$A = $ {$1+x,1+x+x^2,1$} is a basis for $P2$ ($P2$ signifies the set of all polynomials of degree 2 or less). It is linearly independent and spans $P2$ (since any arbitrary vector in $P2$ can be written as a linear combination of $1+x,1+x+x^2,$ and $1$).
So the dimension of $P2$ is 3. The set $B = $ {$1+x,1+x+x^2,x$} is linearly independent and has 3 vectors. Furthermore, it even spans all of $P2$ since any arbitrary vector in $P2$ can be written as a linear combination of $1+x,1+x+x^2,$ and $x$ .
As it turns out, the matrix I made in an attempt to prove that set $A$ spans $P2$ is just one row switch away from the matrix corresponding to set B. I feel that has something to do with my confusion but I'm not sure what.

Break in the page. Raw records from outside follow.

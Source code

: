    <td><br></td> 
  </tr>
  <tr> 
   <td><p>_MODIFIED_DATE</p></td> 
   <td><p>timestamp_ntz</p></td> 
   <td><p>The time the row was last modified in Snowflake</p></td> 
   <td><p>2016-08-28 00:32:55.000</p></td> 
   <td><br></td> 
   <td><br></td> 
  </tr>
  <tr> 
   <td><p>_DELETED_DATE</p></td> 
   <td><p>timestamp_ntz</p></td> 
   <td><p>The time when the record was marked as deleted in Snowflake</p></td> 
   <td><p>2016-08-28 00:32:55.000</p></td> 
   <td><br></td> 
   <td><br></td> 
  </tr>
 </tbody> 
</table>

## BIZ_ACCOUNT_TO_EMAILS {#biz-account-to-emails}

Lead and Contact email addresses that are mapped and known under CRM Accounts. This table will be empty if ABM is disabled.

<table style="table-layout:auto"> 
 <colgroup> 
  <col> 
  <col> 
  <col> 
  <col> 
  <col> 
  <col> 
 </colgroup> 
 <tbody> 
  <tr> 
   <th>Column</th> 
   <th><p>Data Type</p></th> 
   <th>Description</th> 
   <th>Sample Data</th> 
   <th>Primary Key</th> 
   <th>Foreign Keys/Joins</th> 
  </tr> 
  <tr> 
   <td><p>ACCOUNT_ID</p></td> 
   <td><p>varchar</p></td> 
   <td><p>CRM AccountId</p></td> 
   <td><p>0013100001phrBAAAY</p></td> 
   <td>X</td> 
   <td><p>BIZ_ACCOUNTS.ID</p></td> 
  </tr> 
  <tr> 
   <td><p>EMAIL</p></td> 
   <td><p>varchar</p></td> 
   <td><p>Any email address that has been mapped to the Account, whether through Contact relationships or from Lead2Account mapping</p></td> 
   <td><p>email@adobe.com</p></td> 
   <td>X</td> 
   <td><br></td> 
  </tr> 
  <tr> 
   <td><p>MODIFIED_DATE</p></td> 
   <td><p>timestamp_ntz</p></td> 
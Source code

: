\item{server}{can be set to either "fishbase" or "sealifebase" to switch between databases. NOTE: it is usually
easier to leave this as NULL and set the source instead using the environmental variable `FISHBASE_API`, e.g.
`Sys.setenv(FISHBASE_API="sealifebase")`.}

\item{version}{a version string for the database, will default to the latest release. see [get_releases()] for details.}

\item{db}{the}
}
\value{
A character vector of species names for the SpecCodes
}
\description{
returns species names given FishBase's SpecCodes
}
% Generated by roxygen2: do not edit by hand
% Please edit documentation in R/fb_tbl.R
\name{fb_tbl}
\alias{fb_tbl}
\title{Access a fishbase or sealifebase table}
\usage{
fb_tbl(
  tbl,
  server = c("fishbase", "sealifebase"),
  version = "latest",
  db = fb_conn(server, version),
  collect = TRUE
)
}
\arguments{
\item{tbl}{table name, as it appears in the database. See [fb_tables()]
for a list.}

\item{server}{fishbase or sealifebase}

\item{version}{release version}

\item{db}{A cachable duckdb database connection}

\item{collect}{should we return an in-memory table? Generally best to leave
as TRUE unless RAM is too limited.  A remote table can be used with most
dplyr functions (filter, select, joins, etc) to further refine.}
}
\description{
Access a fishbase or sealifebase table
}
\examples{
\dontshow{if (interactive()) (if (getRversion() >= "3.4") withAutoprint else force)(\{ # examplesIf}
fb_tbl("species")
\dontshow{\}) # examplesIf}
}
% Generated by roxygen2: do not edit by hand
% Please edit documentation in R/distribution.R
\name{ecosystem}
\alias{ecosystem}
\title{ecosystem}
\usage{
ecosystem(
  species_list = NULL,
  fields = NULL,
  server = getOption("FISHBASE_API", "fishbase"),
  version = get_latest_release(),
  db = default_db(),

My textbook asked me to extend {$1+x,1+x+x^2$} into a basis for $P2$. In order to do that I added $1,x,$ and $x^2$ to the set and tried to find which of those three were linearly dependent on the existing two vectors and thus could be removed. I found that none of them are linearly dependent, but my textbook only gave set $A$ as an answer...what is going on here? Where is the mistake in my thinking? Could any combination of three vectors here work? Any help is greatly appreciated.